Yo me estaba preparando para salir a correr y el Narigón me saludó, me dio un beso, y me preguntó:
—
¿Tenés un buzo para mí?
Le di uno y me dijo:
—
¿Puedo salir a correr con vos?
Lo primero que pensé fue exactamente lo mismo que después sentí muchas veces, a lo largo de tantos años de relación: "Este tipo está loco, este tipo está mal de la cabeza...". La cosa fue que corrimos un rato y, cuando volvimos, me preguntó:
—
Quiero saber cómo estás y también comentarte mis planes para el Seleccionado, por si te interesa participar...
—
¿¡Cómo!? Por supuesto... Quédese tranquilo que mi contrato con el Barcelona dice bien clarito que me tienen que ceder para las eliminatorias y también para algún otro partido, siempre que el club no tenga algún compromiso importante...
—
Me imaginaba, por suerte... Y el otro punto: me interesa saber si tenés alguna exigencia económica o algo.
—
¡¿Exigencia económica para jugar en el Seleccionado?! De eso olvídese, Carlos... Yo, por defender la camiseta argentina jamás voy a hacer un problema.
—
Bueno, bárbaro, bárbaro... También quiero decirte que, si estás de acuerdo, vas a ser el capitán de la Selección.
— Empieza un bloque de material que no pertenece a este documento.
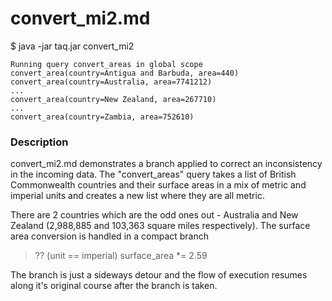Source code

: # convert_mi2.md

$ java -jar taq.jar convert_mi2

    Running query convert_areas in global scope 
    convert_area(country=Antigua and Barbuda, area=440)
    convert_area(country=Australia, area=7741212)
    ...
    convert_area(country=New Zealand, area=267710)
    ...
    convert_area(country=Zambia, area=752610)

### Description
    
convert_mi2.md demonstrates a branch applied to correct an inconsistency in
the incoming data. The "convert_areas" query takes a list of British Commonwealth countries and their 
surface areas in a mix of metric and imperial units and creates a new list where they are all 
metric.

There are 2 countries which are the odd ones out - Australia and New Zealand (2,988,885 
and 103,363 square miles respectively). The surface area conversion is handled in a 
compact branch

>?? (unit == imperial) surface_area *= 2.59

The branch is just a sideways detour and the flow of execution resumes along it's original 
course after the branch is taken.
Me quedé duro, pero duro, duro, en serio.
Sos el más representativo,
me repitió.
Me largué a llorar. Y llorando se lo conté a la Claudia, a mi vieja. A todos. Capitán de la Selección. Era lo que siempre había soñado ser. Representar a todos los futbolistas argentinos, a todos. A mí me encantaba ser capitán, sinceramente. Alguna vez dije, en un reportaje, que quería terminar mi carrera como capitán del Seleccionado. Y aclaraba enseguida, que iba a ser así porque Passarella se iba a retirar antes, por edad. Fui capitán de Argentinos Juniors, capitán del Juvenil, capitán de Boca, ¡y de la Selección argentina! En cada viaje que hacía, estuviera en Austria o estuviera en Nueva York, lo que hacía siempre era comprarme cintas, cintas, cintas. Así que cuando Bilardo me lo confirmó, Claudia salió corriendo a buscar las doscientas cintas que tenía guardadas en el cajón, esperando el momento para usarlas. Era un sueño, un sueño que se cumplía aunque yo, por ahí, lo esperaba para más adelante. ¡Tenía sólo 24 años y estaba Passarella en el medio! El había sido mi modelo como capitán, el había sido el capitán, el patrón, el número uno de Menotti, ¡yo quería ser el capitán, el patrón, el número uno de Bilardo! Y lo fui, lo fui... No sé, no sé si Passarella empezó a enojarse por eso, puede ser, pero lo mío iba más allá, mucho más allá de la relación con él. Lo mío era un sueño que se cumplía.